◆ **Brief**: Reproduce exactly the lines below from the one containing "time and space|[Event](#traceability-event)|" through the one containing "发表于 2020-4-1 13:57</a>", including both, and nothing else.

◆ **Dataset records**:
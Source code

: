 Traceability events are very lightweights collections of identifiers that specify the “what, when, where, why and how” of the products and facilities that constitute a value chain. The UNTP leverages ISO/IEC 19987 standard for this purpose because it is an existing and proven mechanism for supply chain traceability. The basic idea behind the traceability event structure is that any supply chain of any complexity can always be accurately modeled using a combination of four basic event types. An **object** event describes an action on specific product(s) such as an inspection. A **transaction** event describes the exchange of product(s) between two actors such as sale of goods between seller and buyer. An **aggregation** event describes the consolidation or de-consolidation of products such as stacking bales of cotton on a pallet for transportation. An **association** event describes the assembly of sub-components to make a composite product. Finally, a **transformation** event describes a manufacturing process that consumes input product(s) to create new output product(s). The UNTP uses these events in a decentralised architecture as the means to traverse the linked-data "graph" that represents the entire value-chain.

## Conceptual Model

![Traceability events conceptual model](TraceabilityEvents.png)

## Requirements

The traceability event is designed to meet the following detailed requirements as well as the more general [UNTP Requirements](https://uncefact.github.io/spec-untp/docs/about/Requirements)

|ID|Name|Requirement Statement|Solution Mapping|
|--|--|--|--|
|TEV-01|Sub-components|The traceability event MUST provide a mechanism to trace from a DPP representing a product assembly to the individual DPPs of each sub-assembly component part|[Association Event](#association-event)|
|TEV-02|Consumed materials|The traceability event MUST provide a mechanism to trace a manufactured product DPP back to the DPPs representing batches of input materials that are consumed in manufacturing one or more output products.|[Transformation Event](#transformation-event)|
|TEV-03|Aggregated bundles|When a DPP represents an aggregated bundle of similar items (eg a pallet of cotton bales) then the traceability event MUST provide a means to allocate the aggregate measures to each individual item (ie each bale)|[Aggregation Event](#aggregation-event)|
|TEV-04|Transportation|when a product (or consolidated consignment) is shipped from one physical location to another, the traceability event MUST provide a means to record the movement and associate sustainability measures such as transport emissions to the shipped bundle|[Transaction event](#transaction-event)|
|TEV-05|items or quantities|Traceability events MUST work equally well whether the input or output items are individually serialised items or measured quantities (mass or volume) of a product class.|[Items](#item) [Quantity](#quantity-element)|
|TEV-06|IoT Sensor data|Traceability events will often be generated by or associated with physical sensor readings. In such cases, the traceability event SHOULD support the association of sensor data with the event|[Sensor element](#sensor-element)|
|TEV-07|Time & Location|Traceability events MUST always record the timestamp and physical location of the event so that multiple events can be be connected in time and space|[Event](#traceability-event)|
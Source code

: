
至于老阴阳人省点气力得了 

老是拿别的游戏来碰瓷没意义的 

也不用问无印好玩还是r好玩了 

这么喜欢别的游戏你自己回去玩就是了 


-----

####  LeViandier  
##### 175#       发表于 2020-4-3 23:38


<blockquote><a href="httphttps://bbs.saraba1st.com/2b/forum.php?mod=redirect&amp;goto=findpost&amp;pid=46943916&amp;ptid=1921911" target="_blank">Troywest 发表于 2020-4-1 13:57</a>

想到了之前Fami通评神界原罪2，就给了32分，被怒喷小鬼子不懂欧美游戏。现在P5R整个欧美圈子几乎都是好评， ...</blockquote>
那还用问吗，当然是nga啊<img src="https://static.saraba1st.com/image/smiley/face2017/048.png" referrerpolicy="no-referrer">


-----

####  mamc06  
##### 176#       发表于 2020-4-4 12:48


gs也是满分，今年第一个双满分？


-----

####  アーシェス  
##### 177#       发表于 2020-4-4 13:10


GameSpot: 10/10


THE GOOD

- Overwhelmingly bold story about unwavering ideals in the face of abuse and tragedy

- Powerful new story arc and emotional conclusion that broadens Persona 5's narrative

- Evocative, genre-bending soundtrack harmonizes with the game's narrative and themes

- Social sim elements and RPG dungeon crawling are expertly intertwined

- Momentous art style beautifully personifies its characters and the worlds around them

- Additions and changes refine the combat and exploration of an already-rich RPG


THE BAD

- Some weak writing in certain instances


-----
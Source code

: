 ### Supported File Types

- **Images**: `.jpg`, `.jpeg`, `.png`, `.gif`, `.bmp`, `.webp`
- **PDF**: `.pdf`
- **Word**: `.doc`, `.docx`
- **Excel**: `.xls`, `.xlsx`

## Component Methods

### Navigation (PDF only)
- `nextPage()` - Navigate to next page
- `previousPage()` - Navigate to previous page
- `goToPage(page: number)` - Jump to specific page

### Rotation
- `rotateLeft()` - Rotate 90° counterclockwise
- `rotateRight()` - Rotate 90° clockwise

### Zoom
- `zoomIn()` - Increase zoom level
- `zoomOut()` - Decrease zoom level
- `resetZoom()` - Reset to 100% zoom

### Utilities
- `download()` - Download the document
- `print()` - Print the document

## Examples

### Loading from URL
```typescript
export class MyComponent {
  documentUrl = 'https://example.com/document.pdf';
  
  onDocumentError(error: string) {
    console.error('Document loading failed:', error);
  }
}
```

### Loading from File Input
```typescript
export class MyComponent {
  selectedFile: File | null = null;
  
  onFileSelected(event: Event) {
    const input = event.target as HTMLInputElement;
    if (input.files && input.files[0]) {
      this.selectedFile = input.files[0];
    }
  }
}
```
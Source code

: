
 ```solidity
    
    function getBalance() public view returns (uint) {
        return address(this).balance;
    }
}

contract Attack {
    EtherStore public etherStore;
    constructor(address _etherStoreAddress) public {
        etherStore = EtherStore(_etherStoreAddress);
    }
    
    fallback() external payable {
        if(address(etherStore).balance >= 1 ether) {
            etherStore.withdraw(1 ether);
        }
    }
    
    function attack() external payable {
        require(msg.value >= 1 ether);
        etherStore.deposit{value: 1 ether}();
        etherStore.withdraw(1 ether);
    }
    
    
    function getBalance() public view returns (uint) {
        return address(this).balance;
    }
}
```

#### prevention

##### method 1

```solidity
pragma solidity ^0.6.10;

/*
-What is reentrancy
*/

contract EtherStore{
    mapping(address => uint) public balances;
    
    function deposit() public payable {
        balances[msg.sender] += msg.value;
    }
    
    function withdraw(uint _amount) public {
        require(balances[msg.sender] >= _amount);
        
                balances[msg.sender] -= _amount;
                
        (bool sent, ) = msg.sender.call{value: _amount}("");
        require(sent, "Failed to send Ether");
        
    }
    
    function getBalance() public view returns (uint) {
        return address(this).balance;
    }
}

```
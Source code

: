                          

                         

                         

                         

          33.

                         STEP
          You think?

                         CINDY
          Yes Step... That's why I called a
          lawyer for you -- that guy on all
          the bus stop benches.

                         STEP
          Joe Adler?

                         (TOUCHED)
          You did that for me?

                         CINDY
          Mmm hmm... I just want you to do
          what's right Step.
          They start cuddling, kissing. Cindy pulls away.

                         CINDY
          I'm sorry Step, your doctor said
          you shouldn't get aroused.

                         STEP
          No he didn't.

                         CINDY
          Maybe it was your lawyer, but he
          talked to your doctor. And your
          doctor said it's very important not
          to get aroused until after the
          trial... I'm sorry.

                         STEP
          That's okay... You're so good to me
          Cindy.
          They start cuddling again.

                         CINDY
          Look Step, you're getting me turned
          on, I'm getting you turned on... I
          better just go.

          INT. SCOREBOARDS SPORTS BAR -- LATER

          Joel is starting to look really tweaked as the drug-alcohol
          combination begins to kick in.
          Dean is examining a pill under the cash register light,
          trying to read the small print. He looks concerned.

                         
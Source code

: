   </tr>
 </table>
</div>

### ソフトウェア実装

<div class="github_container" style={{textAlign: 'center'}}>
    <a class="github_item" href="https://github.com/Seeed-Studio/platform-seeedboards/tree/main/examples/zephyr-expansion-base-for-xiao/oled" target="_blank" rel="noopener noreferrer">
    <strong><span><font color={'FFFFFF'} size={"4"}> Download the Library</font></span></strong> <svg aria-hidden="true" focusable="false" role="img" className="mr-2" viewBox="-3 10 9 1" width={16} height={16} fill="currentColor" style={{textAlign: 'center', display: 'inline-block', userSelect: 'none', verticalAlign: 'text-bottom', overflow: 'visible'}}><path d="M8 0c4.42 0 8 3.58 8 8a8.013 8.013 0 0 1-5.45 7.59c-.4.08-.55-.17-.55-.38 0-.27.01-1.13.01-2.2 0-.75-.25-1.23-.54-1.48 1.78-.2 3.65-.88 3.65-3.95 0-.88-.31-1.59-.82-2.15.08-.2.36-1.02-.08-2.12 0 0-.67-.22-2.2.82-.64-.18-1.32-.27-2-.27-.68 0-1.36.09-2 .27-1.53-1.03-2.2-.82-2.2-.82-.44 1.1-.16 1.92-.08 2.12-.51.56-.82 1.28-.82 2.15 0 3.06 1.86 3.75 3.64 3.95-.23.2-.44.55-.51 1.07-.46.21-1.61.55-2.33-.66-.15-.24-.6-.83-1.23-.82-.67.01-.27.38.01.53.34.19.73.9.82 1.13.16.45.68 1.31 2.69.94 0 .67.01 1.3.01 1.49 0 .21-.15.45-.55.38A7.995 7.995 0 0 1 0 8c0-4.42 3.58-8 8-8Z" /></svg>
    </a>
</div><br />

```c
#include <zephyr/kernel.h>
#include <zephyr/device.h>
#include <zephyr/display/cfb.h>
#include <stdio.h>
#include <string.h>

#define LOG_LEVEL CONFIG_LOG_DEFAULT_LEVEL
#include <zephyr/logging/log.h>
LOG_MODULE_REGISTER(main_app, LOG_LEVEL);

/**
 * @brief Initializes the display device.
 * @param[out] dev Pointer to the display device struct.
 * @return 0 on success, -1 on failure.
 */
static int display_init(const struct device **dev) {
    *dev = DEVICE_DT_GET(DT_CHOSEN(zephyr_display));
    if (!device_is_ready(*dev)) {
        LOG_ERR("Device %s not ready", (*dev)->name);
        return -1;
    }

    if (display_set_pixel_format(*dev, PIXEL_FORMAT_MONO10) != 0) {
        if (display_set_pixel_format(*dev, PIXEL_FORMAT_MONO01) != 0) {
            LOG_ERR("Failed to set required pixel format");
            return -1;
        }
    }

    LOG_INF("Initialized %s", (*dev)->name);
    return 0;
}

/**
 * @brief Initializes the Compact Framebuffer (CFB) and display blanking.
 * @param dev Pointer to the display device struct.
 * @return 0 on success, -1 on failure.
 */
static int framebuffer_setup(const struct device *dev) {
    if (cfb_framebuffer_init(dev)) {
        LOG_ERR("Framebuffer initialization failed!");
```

◆ **Solution to this exercise**:
|TEV-07|Time & Location|Traceability events MUST always record the timestamp and physical location of the event so that multiple events can be be connected in time and space|[Event](#traceability-event)|
Source code

:
至于老阴阳人省点气力得了 

老是拿别的游戏来碰瓷没意义的 

也不用问无印好玩还是r好玩了 

这么喜欢别的游戏你自己回去玩就是了 


-----

####  LeViandier  
##### 175#       发表于 2020-4-3 23:38


<blockquote><a href="httphttps://bbs.saraba1st.com/2b/forum.php?mod=redirect&amp;goto=findpost&amp;pid=46943916&amp;ptid=1921911" target="_blank">Troywest 发表于 2020-4-1 13:57</a>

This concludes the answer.